• **Assignment**: Print every line below exactly. Skip the pictures.

___

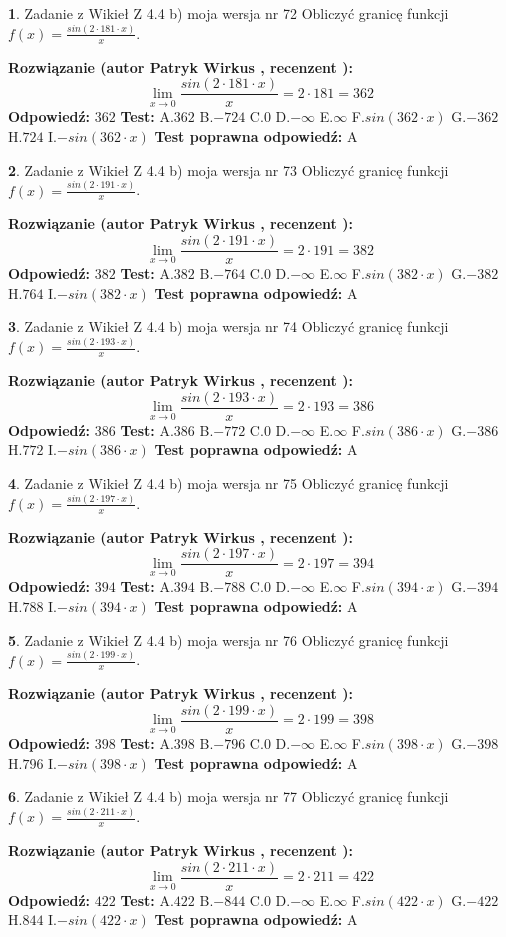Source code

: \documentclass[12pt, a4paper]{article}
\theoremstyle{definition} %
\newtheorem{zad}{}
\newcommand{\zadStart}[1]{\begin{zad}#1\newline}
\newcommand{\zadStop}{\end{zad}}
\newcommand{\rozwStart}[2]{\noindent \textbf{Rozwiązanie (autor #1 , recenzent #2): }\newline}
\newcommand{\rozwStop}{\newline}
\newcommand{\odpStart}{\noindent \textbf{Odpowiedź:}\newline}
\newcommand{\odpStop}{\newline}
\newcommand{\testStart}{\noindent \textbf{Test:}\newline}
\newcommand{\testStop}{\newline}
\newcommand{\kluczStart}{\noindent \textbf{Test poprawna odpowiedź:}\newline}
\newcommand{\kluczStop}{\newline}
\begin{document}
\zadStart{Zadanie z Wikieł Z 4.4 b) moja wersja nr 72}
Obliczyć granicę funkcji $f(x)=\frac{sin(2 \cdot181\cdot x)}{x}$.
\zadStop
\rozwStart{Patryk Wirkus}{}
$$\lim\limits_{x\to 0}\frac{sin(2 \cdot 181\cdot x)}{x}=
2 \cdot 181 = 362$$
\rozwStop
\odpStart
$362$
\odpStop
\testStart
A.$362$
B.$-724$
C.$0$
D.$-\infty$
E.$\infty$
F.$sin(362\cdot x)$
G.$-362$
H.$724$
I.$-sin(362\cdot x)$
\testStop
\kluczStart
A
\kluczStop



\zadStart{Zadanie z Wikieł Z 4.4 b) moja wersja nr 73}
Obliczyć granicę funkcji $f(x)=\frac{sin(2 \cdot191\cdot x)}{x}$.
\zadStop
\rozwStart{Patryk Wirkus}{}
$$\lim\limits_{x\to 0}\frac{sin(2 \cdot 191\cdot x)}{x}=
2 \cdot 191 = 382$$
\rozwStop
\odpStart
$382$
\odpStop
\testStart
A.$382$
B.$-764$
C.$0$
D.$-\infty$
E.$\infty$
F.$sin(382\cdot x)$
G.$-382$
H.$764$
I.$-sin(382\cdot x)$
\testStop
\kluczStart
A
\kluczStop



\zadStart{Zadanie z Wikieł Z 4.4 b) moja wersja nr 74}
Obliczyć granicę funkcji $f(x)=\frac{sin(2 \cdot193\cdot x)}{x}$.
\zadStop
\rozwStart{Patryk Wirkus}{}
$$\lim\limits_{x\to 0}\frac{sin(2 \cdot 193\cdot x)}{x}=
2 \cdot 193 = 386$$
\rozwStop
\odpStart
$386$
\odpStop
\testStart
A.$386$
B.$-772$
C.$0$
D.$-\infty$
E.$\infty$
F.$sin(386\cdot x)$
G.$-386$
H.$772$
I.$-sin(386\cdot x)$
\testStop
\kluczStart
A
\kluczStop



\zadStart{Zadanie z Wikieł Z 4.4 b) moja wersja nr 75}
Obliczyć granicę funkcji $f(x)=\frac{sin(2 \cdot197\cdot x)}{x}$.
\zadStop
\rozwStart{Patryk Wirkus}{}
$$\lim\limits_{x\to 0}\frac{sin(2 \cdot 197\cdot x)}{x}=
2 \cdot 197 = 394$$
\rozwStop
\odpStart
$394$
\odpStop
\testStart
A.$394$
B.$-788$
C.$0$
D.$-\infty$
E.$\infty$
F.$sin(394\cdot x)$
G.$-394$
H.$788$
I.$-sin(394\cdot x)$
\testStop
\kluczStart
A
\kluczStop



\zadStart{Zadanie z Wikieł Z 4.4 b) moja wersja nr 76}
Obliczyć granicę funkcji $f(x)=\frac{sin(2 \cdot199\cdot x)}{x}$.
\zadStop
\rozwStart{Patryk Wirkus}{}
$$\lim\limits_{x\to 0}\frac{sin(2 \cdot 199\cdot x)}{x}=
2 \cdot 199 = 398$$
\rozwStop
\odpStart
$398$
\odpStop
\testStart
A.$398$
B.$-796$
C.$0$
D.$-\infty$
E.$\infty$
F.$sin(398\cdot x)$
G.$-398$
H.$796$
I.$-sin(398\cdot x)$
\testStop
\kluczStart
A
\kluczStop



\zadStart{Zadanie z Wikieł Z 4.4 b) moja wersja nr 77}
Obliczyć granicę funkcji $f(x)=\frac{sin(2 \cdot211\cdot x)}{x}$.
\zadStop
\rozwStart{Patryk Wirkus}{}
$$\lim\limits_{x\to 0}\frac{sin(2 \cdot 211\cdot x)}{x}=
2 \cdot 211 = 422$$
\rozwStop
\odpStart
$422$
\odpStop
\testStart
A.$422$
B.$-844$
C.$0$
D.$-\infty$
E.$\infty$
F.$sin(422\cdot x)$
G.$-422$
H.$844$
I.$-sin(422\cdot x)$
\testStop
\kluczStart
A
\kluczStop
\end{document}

___

• **Solution**:
Source code

: \documentclass[12pt, a4paper]{article}
\theoremstyle{definition} %
\newtheorem{zad}{}
\newcommand{\zadStart}[1]{\begin{zad}#1\newline}
\newcommand{\zadStop}{\end{zad}}
\newcommand{\rozwStart}[2]{\noindent \textbf{Rozwiązanie (autor #1 , recenzent #2): }\newline}
\newcommand{\rozwStop}{\newline}
\newcommand{\odpStart}{\noindent \textbf{Odpowiedź:}\newline}
\newcommand{\odpStop}{\newline}
\newcommand{\testStart}{\noindent \textbf{Test:}\newline}
\newcommand{\testStop}{\newline}
\newcommand{\kluczStart}{\noindent \textbf{Test poprawna odpowiedź:}\newline}
\newcommand{\kluczStop}{\newline}
\begin{document}
\zadStart{Zadanie z Wikieł Z 4.4 b) moja wersja nr 72}
Obliczyć granicę funkcji $f(x)=\frac{sin(2 \cdot181\cdot x)}{x}$.
\zadStop
\rozwStart{Patryk Wirkus}{}
$$\lim\limits_{x\to 0}\frac{sin(2 \cdot 181\cdot x)}{x}=
2 \cdot 181 = 362$$
\rozwStop
\odpStart
$362$
\odpStop
\testStart
A.$362$
B.$-724$
C.$0$
D.$-\infty$
E.$\infty$
F.$sin(362\cdot x)$
G.$-362$
H.$724$
I.$-sin(362\cdot x)$
\testStop
\kluczStart
A
\kluczStop



\zadStart{Zadanie z Wikieł Z 4.4 b) moja wersja nr 73}
Obliczyć granicę funkcji $f(x)=\frac{sin(2 \cdot191\cdot x)}{x}$.
\zadStop
\rozwStart{Patryk Wirkus}{}
$$\lim\limits_{x\to 0}\frac{sin(2 \cdot 191\cdot x)}{x}=
2 \cdot 191 = 382$$
\rozwStop
\odpStart
$382$
\odpStop
\testStart
A.$382$
B.$-764$
C.$0$
D.$-\infty$
E.$\infty$
F.$sin(382\cdot x)$
G.$-382$
H.$764$
I.$-sin(382\cdot x)$
\testStop
\kluczStart
A
\kluczStop



\zadStart{Zadanie z Wikieł Z 4.4 b) moja wersja nr 74}
Obliczyć granicę funkcji $f(x)=\frac{sin(2 \cdot193\cdot x)}{x}$.
\zadStop
\rozwStart{Patryk Wirkus}{}
$$\lim\limits_{x\to 0}\frac{sin(2 \cdot 193\cdot x)}{x}=
2 \cdot 193 = 386$$
\rozwStop
\odpStart
$386$
\odpStop
\testStart
A.$386$
B.$-772$
C.$0$
D.$-\infty$
E.$\infty$
F.$sin(386\cdot x)$
G.$-386$
H.$772$
I.$-sin(386\cdot x)$
\testStop
\kluczStart
A
\kluczStop



\zadStart{Zadanie z Wikieł Z 4.4 b) moja wersja nr 75}
Obliczyć granicę funkcji $f(x)=\frac{sin(2 \cdot197\cdot x)}{x}$.
\zadStop
\rozwStart{Patryk Wirkus}{}
$$\lim\limits_{x\to 0}\frac{sin(2 \cdot 197\cdot x)}{x}=
2 \cdot 197 = 394$$
\rozwStop
\odpStart
$394$
\odpStop
\testStart
A.$394$
B.$-788$
C.$0$
D.$-\infty$
E.$\infty$
F.$sin(394\cdot x)$
G.$-394$
H.$788$
I.$-sin(394\cdot x)$
\testStop
\kluczStart
A
\kluczStop



\zadStart{Zadanie z Wikieł Z 4.4 b) moja wersja nr 76}
Obliczyć granicę funkcji $f(x)=\frac{sin(2 \cdot199\cdot x)}{x}$.
\zadStop
\rozwStart{Patryk Wirkus}{}
$$\lim\limits_{x\to 0}\frac{sin(2 \cdot 199\cdot x)}{x}=
2 \cdot 199 = 398$$
\rozwStop
\odpStart
$398$
\odpStop
\testStart
A.$398$
B.$-796$
C.$0$
D.$-\infty$
E.$\infty$
F.$sin(398\cdot x)$
G.$-398$
H.$796$
I.$-sin(398\cdot x)$
\testStop
\kluczStart
A
\kluczStop



\zadStart{Zadanie z Wikieł Z 4.4 b) moja wersja nr 77}
Obliczyć granicę funkcji $f(x)=\frac{sin(2 \cdot211\cdot x)}{x}$.
\zadStop
\rozwStart{Patryk Wirkus}{}
$$\lim\limits_{x\to 0}\frac{sin(2 \cdot 211\cdot x)}{x}=
2 \cdot 211 = 422$$
\rozwStop
\odpStart
$422$
\odpStop
\testStart
A.$422$
B.$-844$
C.$0$
D.$-\infty$
E.$\infty$
F.$sin(422\cdot x)$
G.$-422$
H.$844$
I.$-sin(422\cdot x)$
\testStop
\kluczStart
A
\kluczStop
\end{document}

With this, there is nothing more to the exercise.